A review by ricardoreading
Doorbells at Dusk by Evans Light, Joshua Viola, Ian Welke, Josh Malerman, Gregor Xane, Chad Lutzke, Sean Eads, Jason Parent, Amber Fallon, Adam Light, Curtis M. Lawson, Joe Koch, Charles Gramlich, Lisa Lepovetsky, Thomas Vaughn

3.0

Anthologies are, almost by definition, a mixed bag, which is both their blessing and their curse. The sheer diversity of the stories held within them can be, in my experience anyway, extremely refreshing or ridiculously frustrating.

My reading of this book swung more towards the latter. I finished this book feeling like... I had just finished a book. Which is really a poor thing to feel after putting one down.

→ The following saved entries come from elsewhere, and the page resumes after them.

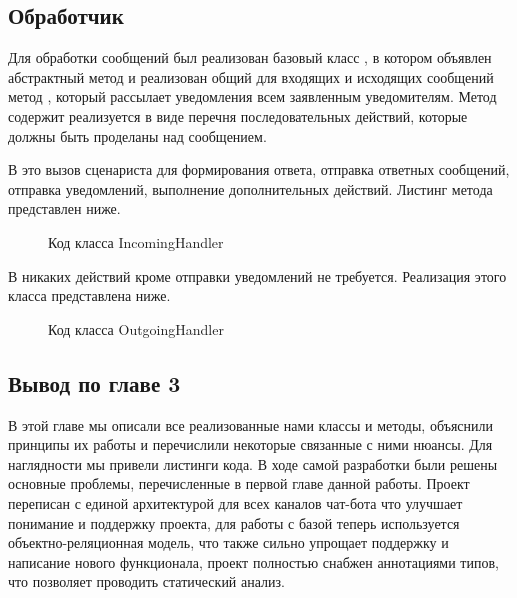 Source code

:     \subsection{Обработчик}
    Для обработки сообщений был реализован базовый класс , в котором объявлен
    абстрактный метод  и реализован общий для входящих и исходящих сообщений
    метод , который рассылает уведомления всем заявленным уведомителям.
    Метод  содержит реализуется в виде перечня последовательных действий,
    которые должны быть проделаны над сообщением.

    В  это вызов сценариста для формирования ответа, отправка ответных сообщений,
    отправка уведомлений, выполнение дополнительных действий. Листинг метода представлен ниже.

    \begin{figure}[H]
        \centering
        
        \caption{Код класса IncomingHandler}
        \label{fig:incomig_handler_handle}
    \end{figure}

    В  никаких действий кроме отправки уведомлений не требуется.
    Реализация этого класса представлена ниже.

    \begin{figure}[H]
        \centering
        
        \caption{Код класса OutgoingHandler}
        \label{fig:outgoing_handler}
    \end{figure}

    \subsection*{Вывод по главе 3}
    В этой главе мы описали все реализованные нами классы и методы, объяснили принципы
    их работы и перечислили некоторые связанные с ними нюансы.
    Для наглядности мы привели листинги кода.
    В ходе самой разработки были решены основные проблемы, перечисленные в первой главе данной работы.
    Проект переписан с единой архитектурой для всех каналов чат-бота что улучшает понимание и поддержку
    проекта, для работы с базой теперь используется объектно-реляционная модель, что также сильно
    упрощает поддержку и написание нового функционала,
    проект полностью снабжен аннотациями типов, что позволяет проводить статический анализ.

There are some nice stories here, though, ranging from the decent to the genuinely good: "The Rye-Mother" by Curtis M. Lawson does a good job of mixing fairy lore with Hallowe'en, turning out a bittersweet story about finding a place to belong. Editor Evans Light cranks up the schlocky fun with his own "Rusty Husk", which, like a thousand slasher films before it, finds amusement in the morbid. "Vigil" by Chad Lutzke, probably my favorite of the lot, is a surprisingly wholesome story about communities coming together after a tragedy. And Sean Eads and Joshua Viola's "Many Carvings" channels Goosebumps by way of The VVitch in a style I can only think of as "pastoral spooky."

The rest of the stories I found inoffensive but forgettable.